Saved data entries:

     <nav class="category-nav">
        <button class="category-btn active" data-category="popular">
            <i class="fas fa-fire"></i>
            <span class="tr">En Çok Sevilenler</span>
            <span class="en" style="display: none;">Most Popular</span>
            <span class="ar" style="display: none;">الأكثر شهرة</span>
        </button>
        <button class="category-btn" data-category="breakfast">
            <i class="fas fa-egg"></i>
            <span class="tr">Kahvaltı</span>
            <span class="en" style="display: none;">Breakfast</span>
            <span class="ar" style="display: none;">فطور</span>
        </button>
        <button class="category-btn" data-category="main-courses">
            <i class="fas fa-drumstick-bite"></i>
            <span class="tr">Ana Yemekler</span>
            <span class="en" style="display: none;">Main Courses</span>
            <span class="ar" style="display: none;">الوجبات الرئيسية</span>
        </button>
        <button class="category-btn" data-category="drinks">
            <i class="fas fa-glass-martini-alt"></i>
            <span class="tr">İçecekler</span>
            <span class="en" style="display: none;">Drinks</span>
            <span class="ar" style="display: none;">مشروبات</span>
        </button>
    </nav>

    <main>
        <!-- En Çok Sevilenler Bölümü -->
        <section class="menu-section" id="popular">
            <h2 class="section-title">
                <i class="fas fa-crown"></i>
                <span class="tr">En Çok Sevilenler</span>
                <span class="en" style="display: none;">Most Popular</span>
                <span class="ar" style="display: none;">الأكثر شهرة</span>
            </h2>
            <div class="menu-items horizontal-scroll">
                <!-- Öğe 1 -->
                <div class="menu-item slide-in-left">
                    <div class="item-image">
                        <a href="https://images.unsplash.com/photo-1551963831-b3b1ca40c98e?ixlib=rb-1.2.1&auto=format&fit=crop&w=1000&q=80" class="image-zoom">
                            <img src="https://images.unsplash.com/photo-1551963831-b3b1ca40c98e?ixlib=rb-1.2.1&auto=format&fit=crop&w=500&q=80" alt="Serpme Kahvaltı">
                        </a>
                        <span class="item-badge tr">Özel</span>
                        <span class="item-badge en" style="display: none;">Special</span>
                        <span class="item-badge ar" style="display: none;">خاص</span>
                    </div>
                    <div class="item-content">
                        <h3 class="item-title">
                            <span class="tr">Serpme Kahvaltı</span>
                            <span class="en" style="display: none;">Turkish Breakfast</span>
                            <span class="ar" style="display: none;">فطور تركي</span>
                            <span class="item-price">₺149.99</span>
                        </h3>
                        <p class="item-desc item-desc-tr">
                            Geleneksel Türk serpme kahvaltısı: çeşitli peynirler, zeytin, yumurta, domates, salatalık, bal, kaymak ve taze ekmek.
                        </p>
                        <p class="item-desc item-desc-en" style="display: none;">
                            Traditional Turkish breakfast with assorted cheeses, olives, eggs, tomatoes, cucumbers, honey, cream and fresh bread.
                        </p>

* * *

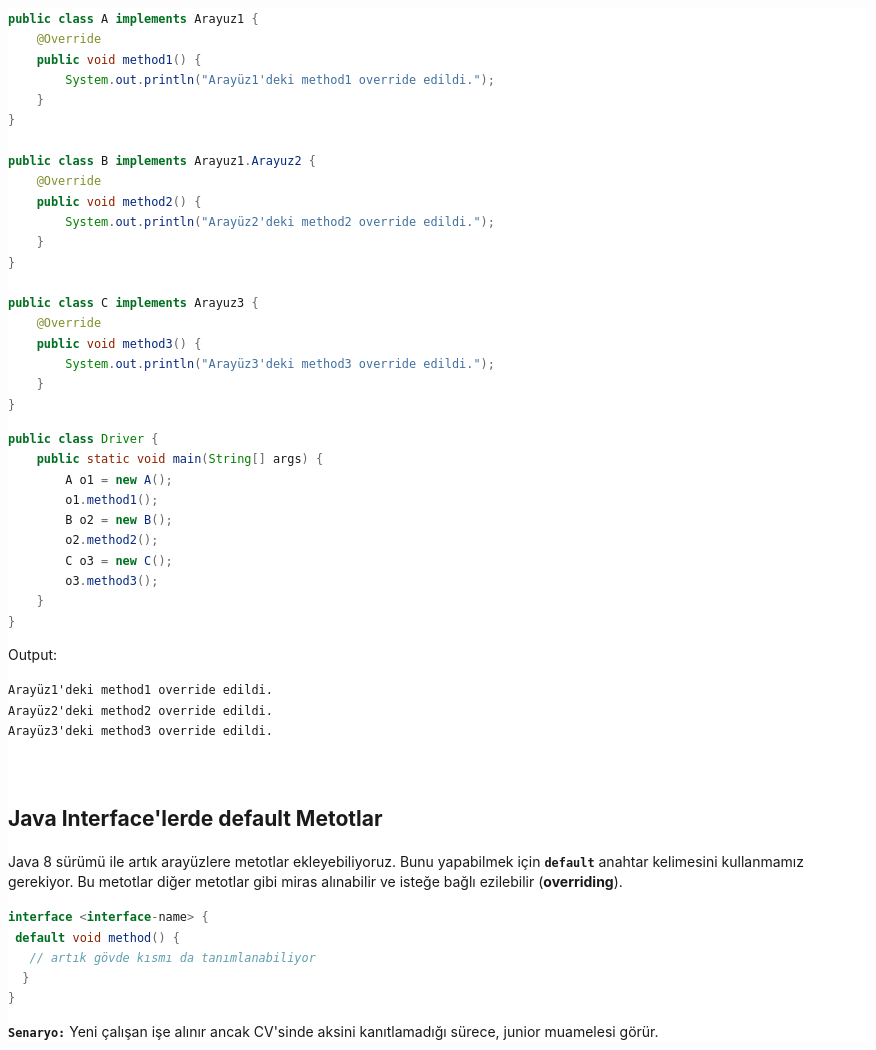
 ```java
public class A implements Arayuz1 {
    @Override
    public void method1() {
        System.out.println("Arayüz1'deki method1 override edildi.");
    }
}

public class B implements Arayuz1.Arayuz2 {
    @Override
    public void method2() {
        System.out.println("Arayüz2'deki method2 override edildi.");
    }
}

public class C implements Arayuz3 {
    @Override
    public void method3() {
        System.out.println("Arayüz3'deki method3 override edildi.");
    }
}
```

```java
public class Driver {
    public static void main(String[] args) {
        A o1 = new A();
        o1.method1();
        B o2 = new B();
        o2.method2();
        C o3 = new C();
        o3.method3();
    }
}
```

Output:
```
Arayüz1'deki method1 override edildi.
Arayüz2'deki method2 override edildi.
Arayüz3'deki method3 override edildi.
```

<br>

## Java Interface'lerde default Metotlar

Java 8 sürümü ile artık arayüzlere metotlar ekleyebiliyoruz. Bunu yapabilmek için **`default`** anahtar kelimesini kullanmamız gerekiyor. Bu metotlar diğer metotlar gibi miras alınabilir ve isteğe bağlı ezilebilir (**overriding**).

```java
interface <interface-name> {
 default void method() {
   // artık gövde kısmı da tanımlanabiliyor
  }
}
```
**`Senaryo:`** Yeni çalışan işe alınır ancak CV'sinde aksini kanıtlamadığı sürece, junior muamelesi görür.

__WHAT YOU WILL DO__
Scan the records above and show every line in which the word "desc" occurs.

__EXERCISE SOLUTION__
                        <p class="item-desc item-desc-tr">
                        <p class="item-desc item-desc-en" style="display: none;">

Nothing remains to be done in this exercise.